### Exercise directions
Copy out exactly the lines from the start of the data to the line containing "HDF5 was chosen". Include both.
Segment Open
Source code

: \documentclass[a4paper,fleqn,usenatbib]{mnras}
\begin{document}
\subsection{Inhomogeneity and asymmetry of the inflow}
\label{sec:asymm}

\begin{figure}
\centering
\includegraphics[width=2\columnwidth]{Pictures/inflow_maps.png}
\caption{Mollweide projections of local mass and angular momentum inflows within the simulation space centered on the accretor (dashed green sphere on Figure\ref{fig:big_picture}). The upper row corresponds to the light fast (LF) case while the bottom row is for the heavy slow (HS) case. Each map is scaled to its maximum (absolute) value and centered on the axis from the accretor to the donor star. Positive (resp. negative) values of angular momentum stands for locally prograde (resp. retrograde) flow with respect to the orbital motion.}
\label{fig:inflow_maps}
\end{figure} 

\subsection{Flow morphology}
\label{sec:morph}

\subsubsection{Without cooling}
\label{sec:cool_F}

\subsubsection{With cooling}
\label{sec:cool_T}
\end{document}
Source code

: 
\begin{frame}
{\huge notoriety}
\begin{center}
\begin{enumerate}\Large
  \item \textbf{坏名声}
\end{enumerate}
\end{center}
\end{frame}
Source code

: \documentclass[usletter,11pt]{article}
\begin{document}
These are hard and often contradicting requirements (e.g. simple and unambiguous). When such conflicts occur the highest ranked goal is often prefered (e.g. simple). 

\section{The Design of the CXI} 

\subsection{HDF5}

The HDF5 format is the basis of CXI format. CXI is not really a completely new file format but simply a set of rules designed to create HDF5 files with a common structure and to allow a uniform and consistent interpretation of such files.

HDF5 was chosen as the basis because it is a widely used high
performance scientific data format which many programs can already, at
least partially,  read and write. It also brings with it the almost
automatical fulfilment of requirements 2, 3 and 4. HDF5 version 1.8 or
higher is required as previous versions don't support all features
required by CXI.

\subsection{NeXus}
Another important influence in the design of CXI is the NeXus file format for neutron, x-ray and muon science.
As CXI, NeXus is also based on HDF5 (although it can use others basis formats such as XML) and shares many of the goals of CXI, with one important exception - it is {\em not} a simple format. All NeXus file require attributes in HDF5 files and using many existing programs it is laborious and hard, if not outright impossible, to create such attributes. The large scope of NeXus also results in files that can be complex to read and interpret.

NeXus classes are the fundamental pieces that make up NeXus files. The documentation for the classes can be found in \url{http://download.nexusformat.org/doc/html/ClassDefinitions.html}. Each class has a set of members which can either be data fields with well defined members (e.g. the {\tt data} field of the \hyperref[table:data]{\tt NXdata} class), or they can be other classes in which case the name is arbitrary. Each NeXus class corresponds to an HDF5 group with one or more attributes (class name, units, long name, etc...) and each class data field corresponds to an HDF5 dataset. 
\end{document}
Segment Closed
### Result of this exercise
Source code

: \documentclass[a4paper,fleqn,usenatbib]{mnras}
\begin{document}
\subsection{Inhomogeneity and asymmetry of the inflow}
\label{sec:asymm}

\begin{figure}
\centering
\includegraphics[width=2\columnwidth]{Pictures/inflow_maps.png}
\caption{Mollweide projections of local mass and angular momentum inflows within the simulation space centered on the accretor (dashed green sphere on Figure\ref{fig:big_picture}). The upper row corresponds to the light fast (LF) case while the bottom row is for the heavy slow (HS) case. Each map is scaled to its maximum (absolute) value and centered on the axis from the accretor to the donor star. Positive (resp. negative) values of angular momentum stands for locally prograde (resp. retrograde) flow with respect to the orbital motion.}
\label{fig:inflow_maps}
\end{figure} 

\subsection{Flow morphology}
\label{sec:morph}

\subsubsection{Without cooling}
\label{sec:cool_F}

\subsubsection{With cooling}
\label{sec:cool_T}
\end{document}
Source code

: 
\begin{frame}
{\huge notoriety}
\begin{center}
\begin{enumerate}\Large
  \item \textbf{坏名声}
\end{enumerate}
\end{center}
\end{frame}
Source code

: \documentclass[usletter,11pt]{article}
\begin{document}
These are hard and often contradicting requirements (e.g. simple and unambiguous). When such conflicts occur the highest ranked goal is often prefered (e.g. simple). 

\section{The Design of the CXI} 

\subsection{HDF5}

The HDF5 format is the basis of CXI format. CXI is not really a completely new file format but simply a set of rules designed to create HDF5 files with a common structure and to allow a uniform and consistent interpretation of such files.

HDF5 was chosen as the basis because it is a widely used high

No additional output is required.